Open godfrey-scalpel opened 3 years ago
Instead of manually checking and replacing invalid entries like this data['age'].replace('-1',np.nan,inplace=True)
try writing your own functions (or classes) to automate this checks and "imputation" and can be reused, e.g.
def check_and_remove_invalid_numbers(
value: int,
min_allowed: int,
max_allowed: int
) -> int:
"""
a simple function that check if an entry is within accepted range and
replacing it with nan if invalid
"""
try:
if max_allowed >= value >= min_allowed:
return value
return np.nan
except TypeError:
return value
# Apply the function to numerical feature columns, e.g.
data['age'].apply(lambda x: check_and_remove_invalid_numbers(x, 0, 200))

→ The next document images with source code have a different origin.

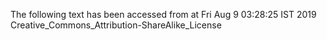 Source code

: The following text has been accessed from at Fri Aug 9 03:28:25 IST 2019
Creative_Commons_Attribution-ShareAlike_License
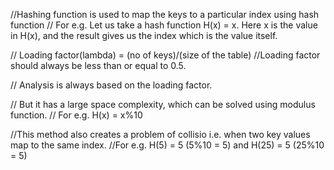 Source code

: //Hashing function is used to map the keys to a particular index using hash function 
// For e.g. Let us take a hash function H(x) = x. Here x is the value in H(x), and the result gives us the index which is the value itself.


// Loading factor(lambda) = (no of keys)/(size of the table)
//Loading factor should always be less than or equal to 0.5.

// Analysis is always based on the loading factor.


// But it has a large space complexity, which can be solved using modulus function.
// For e.g. H(x) = x%10

//This method also creates a problem of collisio i.e. when two key values map to the same index.
//For e.g. H(5) = 5 (5%10 = 5) and H(25) = 5 (25%10 = 5)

This is a simple illustration how data cleaning or preprocessing typically works in ML projects. The repo I shared with you earlier have some more examples of these
There is an entry T200
in ICD10 column, which could be potentially invalid. You can actually write regex function to check if all ICD10 or OPCS codes are of the correct format, i.e. \[A-Z]\d{2}
You might also try find references online to get the lists of valid codes (or in the repo I shared earlier)
Quick comments:
You should first check and remove any invalid entries for each feature(s) individually, e.g. it should be obvious that "age", "blood loss (ml)" cannot have negative values and an age of 250 is likely to be invalid as well. You should remove them with NaN (then impute them later) before switching to do further EDA like understanding correlation between different features
you may also check if the timestamp and duration features entries are all valid, i.e. are there entries not of the correct format? E.g. "30:70:90"